# REQUIRED ACTION
The complete data, repeated exactly, should form your response.

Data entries
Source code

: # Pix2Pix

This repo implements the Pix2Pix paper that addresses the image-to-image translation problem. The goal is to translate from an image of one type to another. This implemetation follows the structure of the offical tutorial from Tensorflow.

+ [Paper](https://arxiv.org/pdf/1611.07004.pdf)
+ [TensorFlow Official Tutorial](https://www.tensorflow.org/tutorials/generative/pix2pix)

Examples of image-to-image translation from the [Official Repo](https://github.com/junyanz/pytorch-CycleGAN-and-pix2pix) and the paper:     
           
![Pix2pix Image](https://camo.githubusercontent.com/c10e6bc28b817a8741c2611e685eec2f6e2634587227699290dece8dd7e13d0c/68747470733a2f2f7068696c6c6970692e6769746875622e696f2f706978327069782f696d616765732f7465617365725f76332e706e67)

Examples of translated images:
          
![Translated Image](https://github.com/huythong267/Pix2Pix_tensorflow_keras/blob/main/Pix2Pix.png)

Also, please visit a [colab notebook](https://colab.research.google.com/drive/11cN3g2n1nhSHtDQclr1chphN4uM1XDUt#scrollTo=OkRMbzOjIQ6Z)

# WRITTEN SOLUTION
Source code

: # Pix2Pix

This repo implements the Pix2Pix paper that addresses the image-to-image translation problem. The goal is to translate from an image of one type to another. This implemetation follows the structure of the offical tutorial from Tensorflow.

+ [Paper](https://arxiv.org/pdf/1611.07004.pdf)
+ [TensorFlow Official Tutorial](https://www.tensorflow.org/tutorials/generative/pix2pix)

Examples of image-to-image translation from the [Official Repo](https://github.com/junyanz/pytorch-CycleGAN-and-pix2pix) and the paper:     
           
![Pix2pix Image](https://camo.githubusercontent.com/c10e6bc28b817a8741c2611e685eec2f6e2634587227699290dece8dd7e13d0c/68747470733a2f2f7068696c6c6970692e6769746875622e696f2f706978327069782f696d616765732f7465617365725f76332e706e67)

Examples of translated images:
          
![Translated Image](https://github.com/huythong267/Pix2Pix_tensorflow_keras/blob/main/Pix2Pix.png)

Also, please visit a [colab notebook](https://colab.research.google.com/drive/11cN3g2n1nhSHtDQclr1chphN4uM1XDUt#scrollTo=OkRMbzOjIQ6Z)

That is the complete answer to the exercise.